In the UK, the routine childhood vaccination schedule begins at 8 weeks, with further sets at 12 weeks, 16 weeks, and one year. Each set protects against multiple serious diseases. Common post-vaccine reactions — mild fever, fussiness, a sore leg — are normal and typically resolve within 48 hours. If you have questions about any vaccine, your health visitor or GP can discuss the evidence with you.

My baby has a cold — what can I do?

Most colds in babies resolve within 7–10 days without medical treatment. Saline nasal drops can help with congestion, and ensuring the baby is feeding and hydrated is the priority. See a GP if: the baby is under three months old, breathing becomes laboured or rapid, fever develops or persists, or the baby is significantly unwell beyond typical cold symptoms. Cough and cold medicines are not recommended for children under six.

Should I be worried about flat spots on my baby’s head?

Positional plagiocephaly — flat spots on the back or side of the head caused by pressure in one position — is common and usually cosmetic. It typically improves with repositioning (supervised tummy time, varying which side the baby faces when lying down) and resolves as the baby becomes more mobile. Speak with your health visitor if you notice a significant flat spot; they can assess whether it requires any further attention.

Key Takeaways

  • Learning your baby’s individual baseline of alertness and responsiveness is the most important baby health skill — change from baseline is your earliest warning signal.
  • Fever in babies under three months (38°C+) always warrants same-day medical assessment, regardless of how well the baby appears.
  • Red flag symptoms — difficulty breathing, non-blanching rash, unresponsiveness, unusual high-pitched cry — require emergency medical attention immediately.
  • Colic, eczema, posseting, and newborn jaundice are common conditions that are manageable and usually resolve with time or simple treatment.
  • If you are ever unsure, calling NHS 111 or your health visitor is always the right move — no call is ever a wasted call when your baby’s health is the question.
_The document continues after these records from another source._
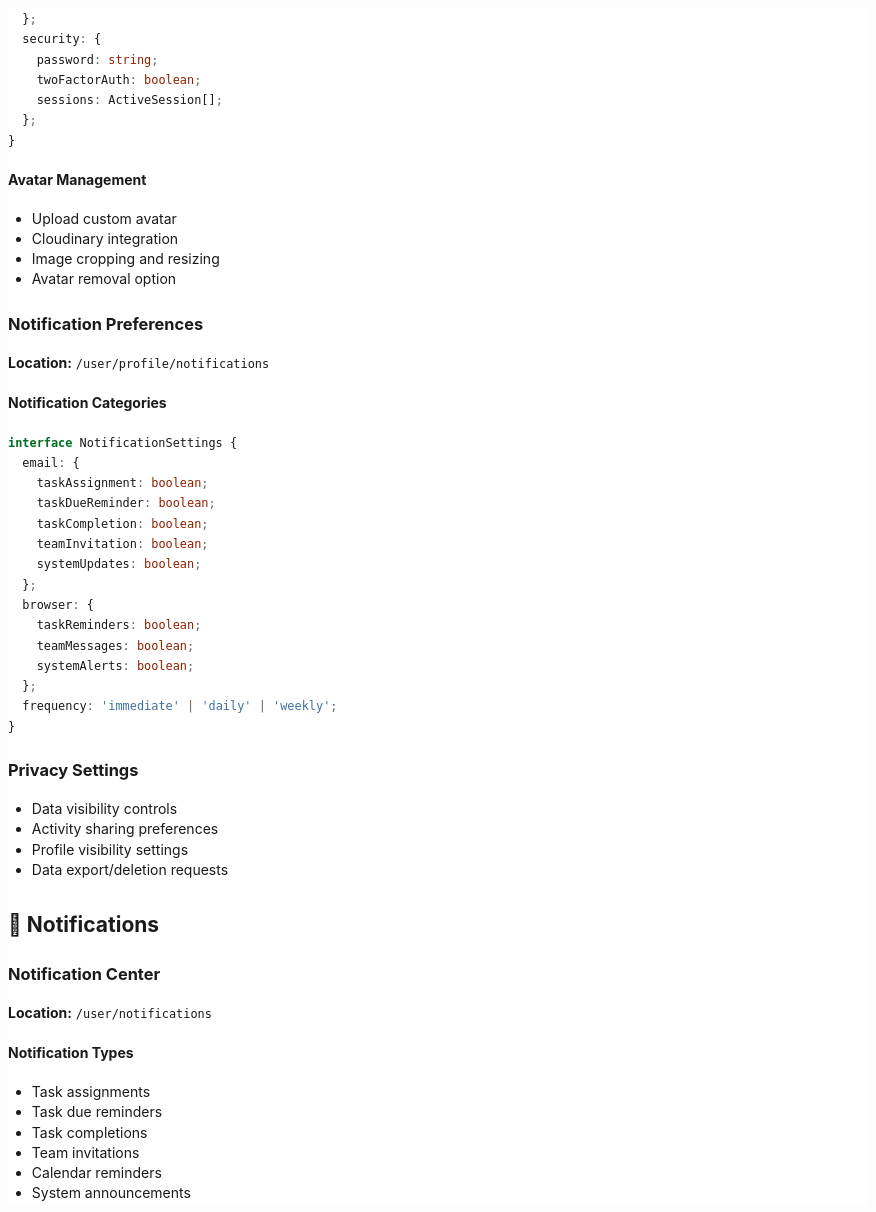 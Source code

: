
 ```typescript
  };
  security: {
    password: string;
    twoFactorAuth: boolean;
    sessions: ActiveSession[];
  };
}
```

#### Avatar Management
- Upload custom avatar
- Cloudinary integration
- Image cropping and resizing
- Avatar removal option

### Notification Preferences
**Location:** `/user/profile/notifications`

#### Notification Categories
```typescript
interface NotificationSettings {
  email: {
    taskAssignment: boolean;
    taskDueReminder: boolean;
    taskCompletion: boolean;
    teamInvitation: boolean;
    systemUpdates: boolean;
  };
  browser: {
    taskReminders: boolean;
    teamMessages: boolean;
    systemAlerts: boolean;
  };
  frequency: 'immediate' | 'daily' | 'weekly';
}
```

### Privacy Settings
- Data visibility controls
- Activity sharing preferences
- Profile visibility settings
- Data export/deletion requests

## 🔔 Notifications

### Notification Center
**Location:** `/user/notifications`

#### Notification Types
- Task assignments
- Task due reminders
- Task completions
- Team invitations
- Calendar reminders
- System announcements
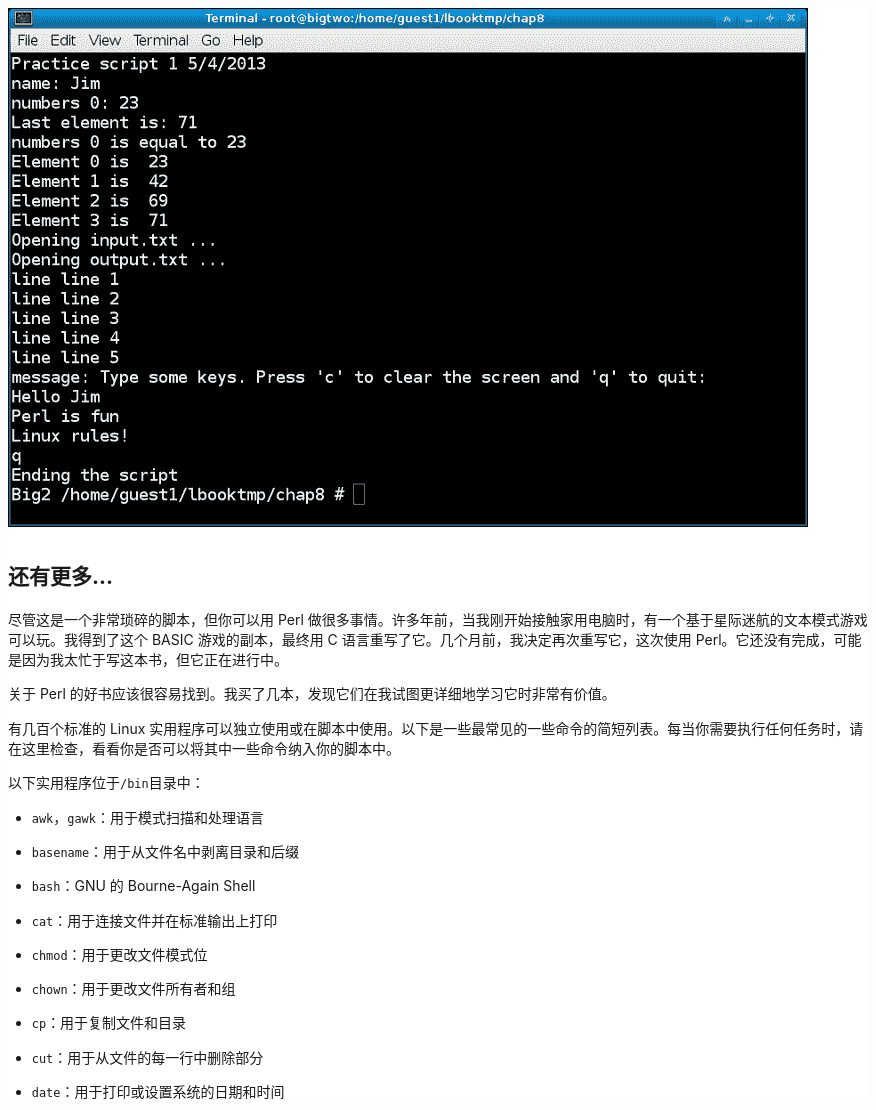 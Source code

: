 ![它是如何工作的...](img/3008OS_08_02.jpg)

## 还有更多...

尽管这是一个非常琐碎的脚本，但你可以用 Perl 做很多事情。许多年前，当我刚开始接触家用电脑时，有一个基于星际迷航的文本模式游戏可以玩。我得到了这个 BASIC 游戏的副本，最终用 C 语言重写了它。几个月前，我决定再次重写它，这次使用 Perl。它还没有完成，可能是因为我太忙于写这本书，但它正在进行中。

关于 Perl 的好书应该很容易找到。我买了几本，发现它们在我试图更详细地学习它时非常有价值。

有几百个标准的 Linux 实用程序可以独立使用或在脚本中使用。以下是一些最常见的一些命令的简短列表。每当你需要执行任何任务时，请在这里检查，看看你是否可以将其中一些命令纳入你的脚本中。

以下实用程序位于`/bin`目录中：

+   `awk`，`gawk`：用于模式扫描和处理语言

+   `basename`：用于从文件名中剥离目录和后缀

+   `bash`：GNU 的 Bourne-Again Shell

+   `cat`：用于连接文件并在标准输出上打印

+   `chmod`：用于更改文件模式位

+   `chown`：用于更改文件所有者和组

+   `cp`：用于复制文件和目录

+   `cut`：用于从文件的每一行中删除部分

+   `date`：用于打印或设置系统的日期和时间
Health confidence as a new parent does not come from knowing every medical fact — it comes from knowing your baby well enough to recognise when something has changed, and knowing clearly what to do when it does. That combination — attentive observation and clear action thresholds — is what this guide is designed to build. You will not get every call right, and neither does anyone else. What matters is that you keep making them.